**ACTIVITY:** Use the entries below and reproduce exactly the lines from the one containing "written with a question mark after its name." down to the one containing "defined as a", both of them included.

Entries taken from a collection
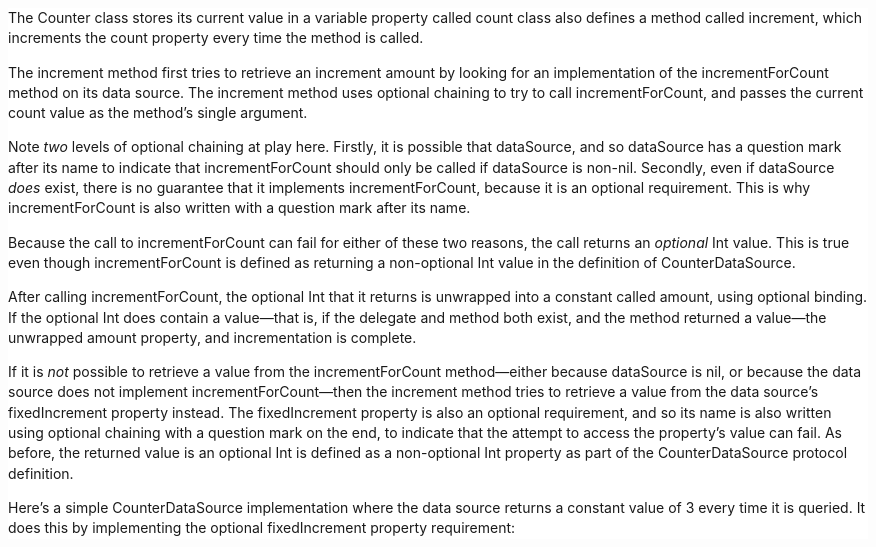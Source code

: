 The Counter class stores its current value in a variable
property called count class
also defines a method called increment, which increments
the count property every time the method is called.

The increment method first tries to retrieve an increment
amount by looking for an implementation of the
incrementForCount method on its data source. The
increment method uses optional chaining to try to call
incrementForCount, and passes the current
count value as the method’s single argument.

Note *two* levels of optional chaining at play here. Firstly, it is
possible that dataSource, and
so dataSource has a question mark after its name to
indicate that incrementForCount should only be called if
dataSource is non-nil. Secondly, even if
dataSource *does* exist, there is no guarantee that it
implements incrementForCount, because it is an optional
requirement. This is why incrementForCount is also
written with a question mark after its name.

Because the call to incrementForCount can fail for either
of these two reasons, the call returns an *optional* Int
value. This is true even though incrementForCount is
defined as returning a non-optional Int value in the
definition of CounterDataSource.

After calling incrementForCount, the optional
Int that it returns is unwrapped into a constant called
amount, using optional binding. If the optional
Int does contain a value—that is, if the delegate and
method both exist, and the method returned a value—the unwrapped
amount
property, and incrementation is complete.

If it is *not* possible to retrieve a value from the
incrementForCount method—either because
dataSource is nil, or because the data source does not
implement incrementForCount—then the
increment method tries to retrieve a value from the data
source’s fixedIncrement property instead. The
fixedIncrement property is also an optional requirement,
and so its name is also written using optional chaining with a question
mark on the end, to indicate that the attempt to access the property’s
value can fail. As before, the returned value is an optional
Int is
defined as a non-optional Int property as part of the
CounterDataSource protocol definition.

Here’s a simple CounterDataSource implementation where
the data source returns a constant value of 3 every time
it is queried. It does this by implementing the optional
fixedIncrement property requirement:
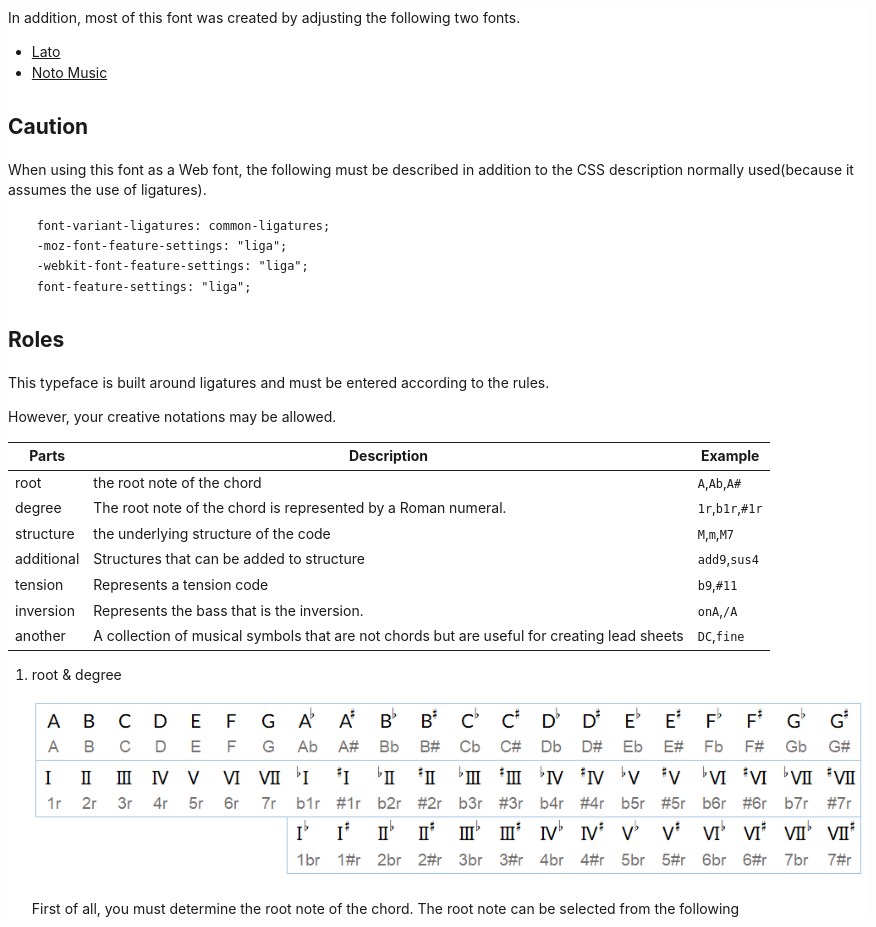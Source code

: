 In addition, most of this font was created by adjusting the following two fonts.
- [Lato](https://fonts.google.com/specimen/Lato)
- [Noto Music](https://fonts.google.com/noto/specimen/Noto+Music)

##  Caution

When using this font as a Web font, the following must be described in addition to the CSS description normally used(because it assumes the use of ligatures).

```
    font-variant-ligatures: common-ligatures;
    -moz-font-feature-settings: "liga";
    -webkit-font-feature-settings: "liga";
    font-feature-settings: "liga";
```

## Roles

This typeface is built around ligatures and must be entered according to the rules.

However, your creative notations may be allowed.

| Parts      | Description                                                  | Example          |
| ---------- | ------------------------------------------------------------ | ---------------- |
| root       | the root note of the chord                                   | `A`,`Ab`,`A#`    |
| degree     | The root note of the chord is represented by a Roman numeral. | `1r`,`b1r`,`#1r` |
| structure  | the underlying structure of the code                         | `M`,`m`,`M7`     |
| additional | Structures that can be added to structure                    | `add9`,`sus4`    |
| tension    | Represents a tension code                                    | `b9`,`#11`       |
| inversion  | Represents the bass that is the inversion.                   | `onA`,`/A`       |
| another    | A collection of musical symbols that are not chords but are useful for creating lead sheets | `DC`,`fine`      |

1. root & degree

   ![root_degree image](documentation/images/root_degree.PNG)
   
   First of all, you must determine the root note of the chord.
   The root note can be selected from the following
--
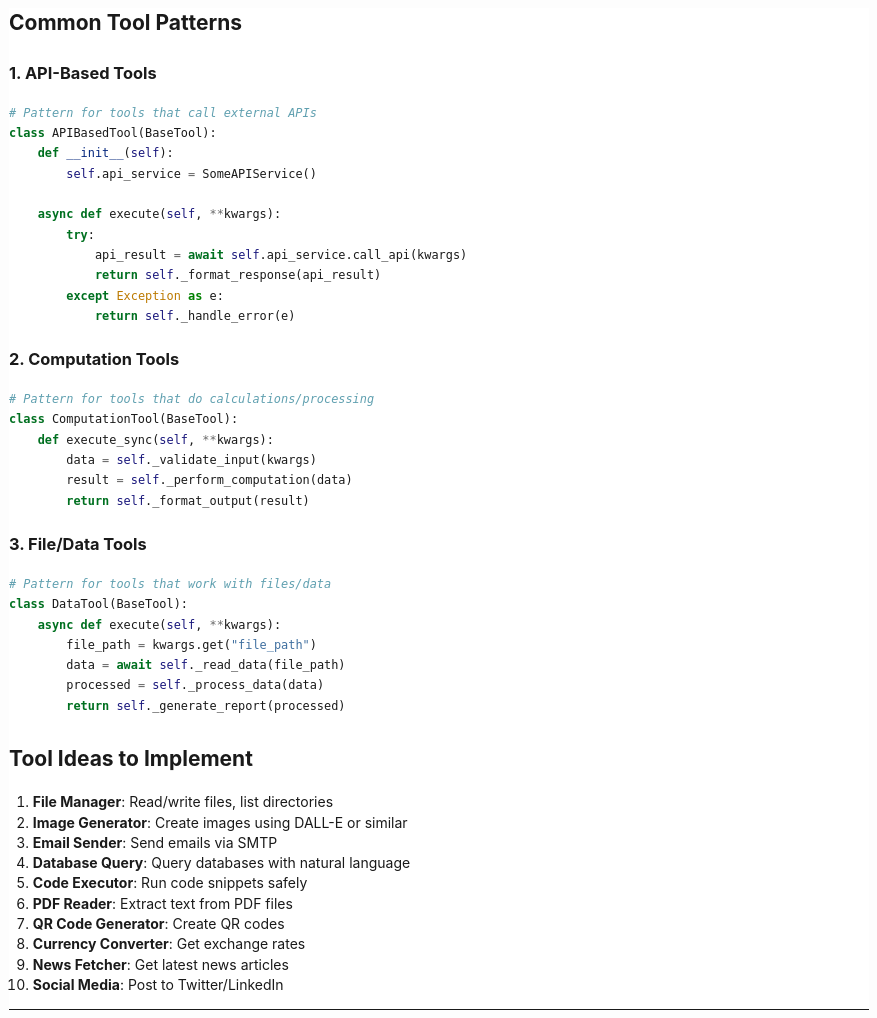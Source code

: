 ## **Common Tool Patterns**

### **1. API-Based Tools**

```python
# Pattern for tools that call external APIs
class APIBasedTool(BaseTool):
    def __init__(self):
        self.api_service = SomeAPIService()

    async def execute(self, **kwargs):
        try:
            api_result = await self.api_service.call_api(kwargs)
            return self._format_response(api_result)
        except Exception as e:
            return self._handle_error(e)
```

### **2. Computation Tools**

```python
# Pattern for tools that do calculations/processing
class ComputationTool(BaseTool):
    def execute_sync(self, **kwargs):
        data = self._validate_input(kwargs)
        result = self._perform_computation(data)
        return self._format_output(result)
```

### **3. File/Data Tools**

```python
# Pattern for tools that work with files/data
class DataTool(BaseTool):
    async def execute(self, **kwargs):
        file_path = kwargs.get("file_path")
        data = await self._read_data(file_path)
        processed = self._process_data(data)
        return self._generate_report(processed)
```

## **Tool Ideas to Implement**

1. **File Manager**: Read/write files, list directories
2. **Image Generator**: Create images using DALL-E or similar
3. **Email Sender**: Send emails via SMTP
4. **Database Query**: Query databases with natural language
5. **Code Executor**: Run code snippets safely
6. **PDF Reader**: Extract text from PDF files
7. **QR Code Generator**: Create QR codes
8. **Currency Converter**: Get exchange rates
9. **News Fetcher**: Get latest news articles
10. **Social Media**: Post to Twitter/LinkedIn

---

**SOLUTION TO THE PROBLEM:**
written with a question mark after its name.

Because the call to incrementForCount can fail for either
of these two reasons, the call returns an *optional* Int
value. This is true even though incrementForCount is
defined as returning a non-optional Int value in the
definition of CounterDataSource.

After calling incrementForCount, the optional
Int that it returns is unwrapped into a constant called
amount, using optional binding. If the optional
Int does contain a value—that is, if the delegate and
method both exist, and the method returned a value—the unwrapped
amount
property, and incrementation is complete.

If it is *not* possible to retrieve a value from the
incrementForCount method—either because
dataSource is nil, or because the data source does not
implement incrementForCount—then the
increment method tries to retrieve a value from the data
source’s fixedIncrement property instead. The
fixedIncrement property is also an optional requirement,
and so its name is also written using optional chaining with a question
mark on the end, to indicate that the attempt to access the property’s
value can fail. As before, the returned value is an optional
Int is
defined as a non-optional Int property as part of the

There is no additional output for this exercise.